M. le président. La parole est à M. Jean-Noël Cardoux, pour explication de vote.
M. Jean-Noël Cardoux. J’ai écouté nos débats avec beaucoup d’intérêt et j’avoue, monsieur le secrétaire d’État, mon incompréhension.
Dans votre propos liminaire, vous nous dites que la proposition de loi est trop imprécise et risque d’être sanctionnée constitutionnellement. Nous y travaillons et proposons une rédaction mieux ciselée correspondant à l’objectif assigné, et à présent vous nous dites que le texte est trop précis et redondant avec certaines dispositions. Quoi que nous fassions, cela ne vous aurait pas convenu, je le crains…
Je me permets de vous citer un nouvel extrait de la lettre que m’avaient envoyée à l’époque deux ministres et que j’ai évoquée tout à l’heure lors de la discussion générale : « La proposition de loi déposée par le sénateur Jean-Noël Cardoux il y a quelques mois avait justement un objectif plus large et nous paraît être le bon cadre pour un examen par les assemblées de ces questions.
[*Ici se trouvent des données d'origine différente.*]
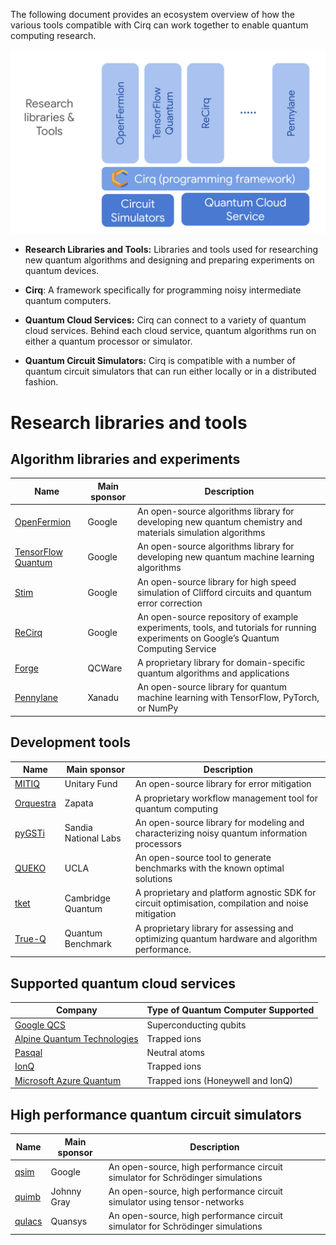 The following document provides an ecosystem overview of how the various tools compatible with Cirq can work together to enable quantum computing research.

![image alt text](images/ecosystem.png )

* **Research Libraries and Tools:** Libraries and tools used for researching new quantum algorithms and designing and preparing experiments on quantum devices.

* **Cirq**: A framework specifically for programming noisy intermediate quantum computers.

* **Quantum Cloud Services:** Cirq can connect to a variety of quantum cloud services. Behind each cloud service, quantum algorithms run on either a quantum processor or simulator.

* **Quantum Circuit Simulators:** Cirq is compatible with a number of quantum circuit simulators that can run either locally or in a distributed fashion.

# Research libraries and tools 

## Algorithm libraries and experiments

|Name|Main sponsor|Description|
|--- |--- |--- |
|[OpenFermion](https://github.com/quantumlib/OpenFermion)|Google|An open-source algorithms library for developing new quantum chemistry and materials simulation algorithms|
|[TensorFlow Quantum](https://tensorflow.org/quantum)|Google|An open-source algorithms library for developing new quantum machine learning algorithms|
|[Stim](https://github.com/quantumlib/stim)|Google|An open-source library for high speed simulation of Clifford circuits and quantum error correction|
|[ReCirq](https://github.com/quantumlib/ReCirq)|Google|An open-source repository of example experiments, tools, and tutorials for running experiments on Google’s Quantum Computing Service|
|[Forge](https://forge.qcware.com/)|QCWare|A proprietary library for domain-specific quantum algorithms and applications|
|[Pennylane](https://pennylane.ai/)|Xanadu|An open-source library for quantum machine learning with TensorFlow, PyTorch, or NumPy|



## Development tools

|Name|Main sponsor|Description|
|--- |--- |--- |
|[MITIQ](https://github.com/unitaryfund/mitiq)|Unitary Fund|An open-source library for error mitigation|
|[Orquestra](https://www.zapatacomputing.com/orquestra/)|Zapata|A proprietary workflow management tool for quantum computing|
|[pyGSTi](https://www.pygsti.info/)|Sandia National Labs|An open-source library for modeling and characterizing noisy quantum information processors|
|[QUEKO](https://github.com/UCLA-VAST/QUEKO-benchmark)|UCLA|An open-source tool to generate benchmarks with the known optimal solutions|
|[tket](https://cqcl.github.io/pytket/build/html/index.html#)|Cambridge Quantum|A proprietary and platform agnostic SDK for circuit optimisation, compilation and noise mitigation|
|[True-Q](https://trueq.quantumbenchmark.com/)|Quantum Benchmark|A proprietary library for assessing and optimizing quantum hardware and algorithm performance.|


## Supported quantum cloud services

|Company|Type of Quantum Computer Supported|
|--- |--- |
|[Google QCS](https://quantumai.google/cirq/tutorials/google/start)|Superconducting qubits|
|[Alpine Quantum Technologies](https://quantumai.google/cirq/tutorials/aqt/getting_started)|Trapped ions|
|[Pasqal](https://quantumai.google/cirq/tutorials/pasqal/getting_started)|Neutral atoms|
|[IonQ](https://quantumai.google/cirq/tutorials/ionq/getting_started)|Trapped ions|
|[Microsoft Azure Quantum](https://quantumai.google/cirq/tutorials/azure-quantum/getting_started_ionq)|Trapped ions (Honeywell and IonQ)|


## High performance quantum circuit simulators

|Name|Main sponsor|Description|
|--- |--- |--- |
|[qsim](https://github.com/quantumlib/qsim)|Google|An open-source, high performance circuit simulator for Schrödinger simulations|
|[quimb](https://github.com/jcmgray/quimb)|Johnny Gray|An open-source, high performance circuit simulator using tensor-networks|
|[qulacs](https://github.com/qulacs/cirq-qulacs)|Quansys|An open-source, high performance circuit simulator for Schrödinger simulations|

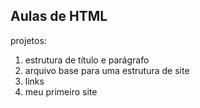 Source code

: ## Aulas de HTML 

projetos:

1. estrutura de título e parágrafo
2. arquivo base para uma estrutura de site
3. links
4. meu primeiro site
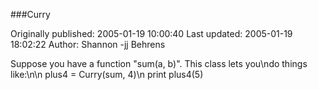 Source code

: ###Curry

Originally published: 2005-01-19 10:00:40
Last updated: 2005-01-19 18:02:22
Author: Shannon -jj Behrens

Suppose you have a function "sum(a, b)".  This class lets you\ndo things like:\n\n    plus4 = Curry(sum, 4)\n    print plus4(5) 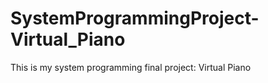 # SystemProgrammingProject-Virtual_Piano
This is my system programming final project: Virtual Piano
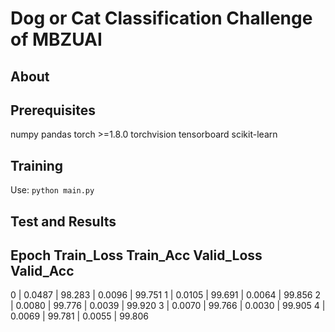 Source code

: # Dog or Cat Classification Challenge of MBZUAI

## About

## Prerequisites
numpy
pandas
torch >=1.8.0
torchvision
tensorboard
scikit-learn
## Training
Use:
``python main.py``
## Test and Results

Epoch Train_Loss Train_Acc Valid_Loss Valid_Acc
-----------------------------------------------
0 | 0.0487 | 98.283 | 0.0096 | 99.751
1 | 0.0105 | 99.691 | 0.0064 | 99.856
2 | 0.0080 | 99.776 | 0.0039 | 99.920
3 | 0.0070 | 99.766 | 0.0030 | 99.905
4 | 0.0069 | 99.781 | 0.0055 | 99.806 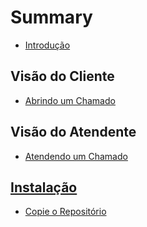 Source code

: # Summary

* [Introdução](readme.md)

## Visão do Cliente

* [Abrindo um Chamado](openticket.md)

## Visão do Atendente

* [Atendendo um Chamado](takingticket.md)

## [Instalação](install.md)

* [Copie o Repositório](install.md#Copie%20o%20Reposit%C3%B3rio)

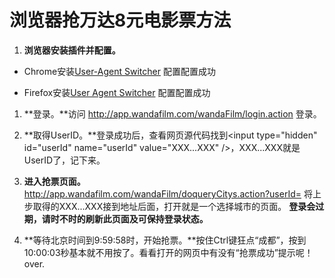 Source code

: # 浏览器抢万达8元电影票方法

1. **浏览器安装插件并配置。**

* Chrome安装[User-Agent Switcher](https://chrome.google.com/webstore/detail/user-agent-switcher/lkmofgnohbedopheiphabfhfjgkhfcgf?hl=zh-CN)
配置[](https://github.com/klaus01/Wanda8/raw/master/res/c1.png)配置成功[](https://github.com/klaus01/Wanda8/raw/master/res/c2.png)

* Firefox安装[User Agent Switcher](https://addons.mozilla.org/zh-CN/firefox/addon/user-agent-switcher/)
配置[](https://github.com/klaus01/Wanda8/raw/master/res/f1.png)配置成功[](https://github.com/klaus01/Wanda8/raw/master/res/f2.png)

1. **登录。**访问 http://app.wandafilm.com/wandaFilm/login.action 登录。

1. **取得UserID。**登录成功后，查看网页源代码找到\<input type="hidden" id="userId" name="userId" value="XXX...XXX" /\>，XXX...XXX就是UserID了，记下来。

1. **进入抢票页面。** http://app.wandafilm.com/wandaFilm/doqueryCitys.action?userId= 将上步取得的XXX...XXX接到地址后面，打开就是一个选择城市的页面。
**登录会过期，请时不时的刷新此页面及可保持登录状态。**

1. **等待北京时间到9:59:58时，开始抢票。**按住Ctrl键狂点“成都”，按到10:00:03秒基本就不用按了。看看打开的网页中有没有“抢票成功”提示呢！over.
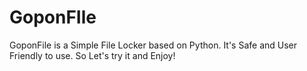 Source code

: # GoponFIle
GoponFile is a Simple File Locker based on Python. It's Safe and User Friendly to use. So Let's try it and Enjoy!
En parallèle, il importera de caractériser finement les situations d’entrave et les activités dans lesquelles elles se manifestent, ainsi que les moyens d’y remédier, le cas échéant. »
L’amendement de Jean-Paul Prince, brillamment décortiqué par le président de la commission des lois, Philippe Bas, tend justement à traduire cette analyse fine.
Par ailleurs, un élément fondamental a été quelque peu oublié : avec ce texte, les obstructions aux activités cynégétiques seront dorénavant sanctionnées pénalement comme un délit et non plus comme une contravention, ce qui sera bien plus dissuasif. Le monde de la chasse attend cette disposition depuis longtemps.
Monsieur le secrétaire d’État, j’espère simplement que vous saurez rappeler à l’Assemblée nationale la très forte attente du monde rural. Le Sénat, une fois de plus, a travaillé d’une manière intelligente et constructive pour apporter des solutions. (Applaudissements sur les travées des groupes Les Républicains et UC.)